I soccorsi sono stati immediati: sul posto sono intervenuti i sanitari del 118 con automedica e ambulanza. I tentativi di rianimazione si sono protratti a lungo, ma per il 47enne non c’è stato nulla da fare. Il decesso è stato constatato direttamente in piazza, sotto gli occhi di decine di presenti. A rendere ancora più drammatica la vicenda è la presenza del figlio della vittima, che ha assistito all’aggressione. Il bambino, in evidente stato di choc, è stato trasportato in ospedale e ricoverato per accertamenti. La scena, nel cuore della città e a pochi passi dal municipio, ha profondamente colpito i residenti e le persone presenti, trasformando in pochi minuti una notte di svago in una tragedia. L’attività investigativa si è concentrata fin da subito sulla ricostruzione puntuale della dinamica e sull’individuazione delle responsabilità individuali. I carabinieri hanno acquisito le immagini delle telecamere di sorveglianza presenti nella zona, ritenute fondamentali per ricostruire le fasi dell’aggressione.
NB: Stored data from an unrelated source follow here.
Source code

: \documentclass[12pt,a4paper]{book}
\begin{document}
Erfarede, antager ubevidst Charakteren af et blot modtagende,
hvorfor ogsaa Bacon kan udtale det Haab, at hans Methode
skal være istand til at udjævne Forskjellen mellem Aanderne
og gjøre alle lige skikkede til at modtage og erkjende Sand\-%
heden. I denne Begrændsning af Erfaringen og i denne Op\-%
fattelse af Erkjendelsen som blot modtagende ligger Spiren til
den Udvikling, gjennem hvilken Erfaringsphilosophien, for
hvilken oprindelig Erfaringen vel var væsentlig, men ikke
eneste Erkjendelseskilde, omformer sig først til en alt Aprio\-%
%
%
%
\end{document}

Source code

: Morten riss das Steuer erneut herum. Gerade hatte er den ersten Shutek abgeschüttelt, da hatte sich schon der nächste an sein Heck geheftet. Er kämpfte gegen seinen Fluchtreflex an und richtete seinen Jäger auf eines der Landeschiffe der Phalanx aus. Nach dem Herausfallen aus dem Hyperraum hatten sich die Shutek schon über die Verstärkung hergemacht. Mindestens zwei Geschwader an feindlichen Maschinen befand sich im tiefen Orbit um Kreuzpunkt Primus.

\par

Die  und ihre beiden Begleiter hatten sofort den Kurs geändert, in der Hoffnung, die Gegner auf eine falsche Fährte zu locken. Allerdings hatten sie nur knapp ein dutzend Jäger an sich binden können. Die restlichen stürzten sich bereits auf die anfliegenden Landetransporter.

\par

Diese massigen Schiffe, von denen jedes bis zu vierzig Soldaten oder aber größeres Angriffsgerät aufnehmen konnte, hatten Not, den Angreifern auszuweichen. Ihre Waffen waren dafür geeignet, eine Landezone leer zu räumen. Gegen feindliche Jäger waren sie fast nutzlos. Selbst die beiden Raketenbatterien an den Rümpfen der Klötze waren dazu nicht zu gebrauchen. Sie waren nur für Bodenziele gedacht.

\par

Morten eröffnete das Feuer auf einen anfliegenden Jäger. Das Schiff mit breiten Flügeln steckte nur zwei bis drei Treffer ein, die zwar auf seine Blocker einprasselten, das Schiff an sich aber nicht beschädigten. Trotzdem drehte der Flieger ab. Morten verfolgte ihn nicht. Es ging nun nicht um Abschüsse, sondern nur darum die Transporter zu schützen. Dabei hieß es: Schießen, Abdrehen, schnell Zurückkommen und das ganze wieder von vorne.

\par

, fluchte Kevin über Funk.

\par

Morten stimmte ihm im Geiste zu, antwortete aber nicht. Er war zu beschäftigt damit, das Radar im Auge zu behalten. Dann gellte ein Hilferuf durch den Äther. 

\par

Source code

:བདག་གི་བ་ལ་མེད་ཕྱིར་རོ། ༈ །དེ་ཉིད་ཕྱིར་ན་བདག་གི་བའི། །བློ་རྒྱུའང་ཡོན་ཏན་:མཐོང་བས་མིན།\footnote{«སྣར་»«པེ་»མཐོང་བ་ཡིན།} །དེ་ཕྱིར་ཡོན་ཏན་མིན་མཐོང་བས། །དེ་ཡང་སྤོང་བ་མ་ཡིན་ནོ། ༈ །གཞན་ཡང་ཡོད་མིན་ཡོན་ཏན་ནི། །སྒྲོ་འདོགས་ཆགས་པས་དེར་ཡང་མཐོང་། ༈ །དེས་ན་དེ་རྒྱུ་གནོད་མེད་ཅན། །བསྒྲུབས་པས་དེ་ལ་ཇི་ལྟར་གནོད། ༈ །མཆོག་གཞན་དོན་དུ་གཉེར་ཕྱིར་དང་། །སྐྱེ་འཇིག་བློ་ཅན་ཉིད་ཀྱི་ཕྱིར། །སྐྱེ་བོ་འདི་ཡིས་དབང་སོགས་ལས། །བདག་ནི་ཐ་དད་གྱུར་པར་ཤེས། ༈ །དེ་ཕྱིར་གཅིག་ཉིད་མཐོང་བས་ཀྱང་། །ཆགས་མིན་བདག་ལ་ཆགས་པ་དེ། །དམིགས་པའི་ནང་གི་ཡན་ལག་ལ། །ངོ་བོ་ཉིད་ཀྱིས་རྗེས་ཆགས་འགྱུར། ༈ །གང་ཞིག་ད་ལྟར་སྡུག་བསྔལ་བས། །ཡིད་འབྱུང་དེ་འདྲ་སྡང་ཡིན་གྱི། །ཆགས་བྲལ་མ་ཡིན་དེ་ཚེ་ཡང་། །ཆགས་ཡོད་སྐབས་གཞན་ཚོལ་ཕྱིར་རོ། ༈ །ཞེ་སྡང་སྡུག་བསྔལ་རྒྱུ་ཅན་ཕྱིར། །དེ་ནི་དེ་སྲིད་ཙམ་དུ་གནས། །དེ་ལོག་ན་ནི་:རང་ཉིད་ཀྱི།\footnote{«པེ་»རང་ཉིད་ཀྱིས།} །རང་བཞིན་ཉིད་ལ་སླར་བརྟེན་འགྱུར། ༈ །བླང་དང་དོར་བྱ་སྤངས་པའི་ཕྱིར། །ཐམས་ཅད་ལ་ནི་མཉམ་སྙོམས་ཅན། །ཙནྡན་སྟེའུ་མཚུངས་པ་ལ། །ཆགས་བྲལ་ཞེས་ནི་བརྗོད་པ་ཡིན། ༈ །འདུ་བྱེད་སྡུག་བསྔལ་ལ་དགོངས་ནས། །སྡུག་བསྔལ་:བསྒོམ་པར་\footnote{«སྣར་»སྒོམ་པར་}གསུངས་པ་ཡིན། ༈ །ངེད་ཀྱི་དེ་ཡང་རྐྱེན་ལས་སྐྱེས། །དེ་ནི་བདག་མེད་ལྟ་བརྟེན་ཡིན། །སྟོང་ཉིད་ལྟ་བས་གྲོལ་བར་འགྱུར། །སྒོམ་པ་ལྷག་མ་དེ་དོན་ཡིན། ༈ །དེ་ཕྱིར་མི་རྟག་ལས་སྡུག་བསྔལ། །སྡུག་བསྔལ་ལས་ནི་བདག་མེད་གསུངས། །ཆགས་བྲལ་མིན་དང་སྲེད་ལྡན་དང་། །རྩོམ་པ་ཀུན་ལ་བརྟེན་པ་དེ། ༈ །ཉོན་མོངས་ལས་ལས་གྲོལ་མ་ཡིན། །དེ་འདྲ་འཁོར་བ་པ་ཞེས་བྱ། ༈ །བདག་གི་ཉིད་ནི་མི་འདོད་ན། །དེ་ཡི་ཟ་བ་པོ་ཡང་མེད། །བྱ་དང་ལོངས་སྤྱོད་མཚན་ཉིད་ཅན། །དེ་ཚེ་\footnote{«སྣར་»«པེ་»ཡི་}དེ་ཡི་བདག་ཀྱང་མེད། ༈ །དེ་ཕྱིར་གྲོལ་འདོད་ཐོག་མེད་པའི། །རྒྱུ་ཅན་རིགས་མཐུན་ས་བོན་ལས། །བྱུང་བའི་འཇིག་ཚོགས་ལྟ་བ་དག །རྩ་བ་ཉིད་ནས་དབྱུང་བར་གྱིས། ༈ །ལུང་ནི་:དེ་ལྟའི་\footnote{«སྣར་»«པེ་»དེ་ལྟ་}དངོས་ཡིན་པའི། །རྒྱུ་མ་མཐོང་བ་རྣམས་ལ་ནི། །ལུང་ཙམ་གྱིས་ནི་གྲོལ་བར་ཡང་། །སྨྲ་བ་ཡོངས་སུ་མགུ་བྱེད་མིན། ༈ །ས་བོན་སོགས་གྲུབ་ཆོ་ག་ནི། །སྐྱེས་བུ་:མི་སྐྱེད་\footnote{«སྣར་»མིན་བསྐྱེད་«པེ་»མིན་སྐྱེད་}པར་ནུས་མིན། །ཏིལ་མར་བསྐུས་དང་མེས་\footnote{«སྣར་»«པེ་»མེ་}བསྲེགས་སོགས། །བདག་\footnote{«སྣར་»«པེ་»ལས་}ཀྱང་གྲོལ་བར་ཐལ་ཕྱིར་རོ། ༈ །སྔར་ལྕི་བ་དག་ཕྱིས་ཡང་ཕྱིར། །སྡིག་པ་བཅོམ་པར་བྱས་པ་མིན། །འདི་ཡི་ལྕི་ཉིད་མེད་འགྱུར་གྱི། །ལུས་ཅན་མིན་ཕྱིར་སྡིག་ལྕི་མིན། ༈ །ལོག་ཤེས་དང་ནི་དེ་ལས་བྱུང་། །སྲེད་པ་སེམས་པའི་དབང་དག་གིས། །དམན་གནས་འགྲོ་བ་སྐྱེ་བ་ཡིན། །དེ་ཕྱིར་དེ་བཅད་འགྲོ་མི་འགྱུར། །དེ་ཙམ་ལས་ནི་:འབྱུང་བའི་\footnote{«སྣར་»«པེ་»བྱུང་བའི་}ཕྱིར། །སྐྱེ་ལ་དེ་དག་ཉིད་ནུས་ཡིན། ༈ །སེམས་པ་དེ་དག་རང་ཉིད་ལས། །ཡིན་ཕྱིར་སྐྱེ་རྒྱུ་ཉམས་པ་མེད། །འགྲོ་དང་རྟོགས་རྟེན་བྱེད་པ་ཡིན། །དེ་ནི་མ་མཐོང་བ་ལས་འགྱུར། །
Numerosi anche i testimoni ascoltati, tra clienti dei locali e passanti presenti al momento dei fatti. Le perquisizioni eseguite nelle ore successive hanno consentito di sequestrare oggetti e dispositivi utili alle indagini. Il lavoro congiunto tra Procura ordinaria e Procura minorile si concentra ora sull’esatta attribuzione delle condotte e sul ruolo svolto da ciascun componente del gruppo.

L’omicidio ha avuto un’immediata eco sul piano istituzionale. Nella stessa mattinata di domenica, il prefetto di Massa-Carrara, Gaetano Cupello, ha convocato d’urgenza il Comitato provinciale per l’ordine e la sicurezza pubblica. Il sindaco Francesco Persiani ha parlato di "violenza inaudita". Il vescovo di Massa Carrara-Pontremoli, monsignor Mario Vaccari, ha invitato a una riflessione collettiva.

Matteo Salvini ha tuonato: "Nessuna giustificazione e nessuno sconto di pena per gentaglia - qualsiasi sia la loro età - che ha ammazzato senza pietà un padre di famiglia, “colpevole” solo di averli invitati a smetterla di fare casino. Basta col buonismo: chi delinque deve avere certezza e paura di pagare i suoi errori fino in fondo".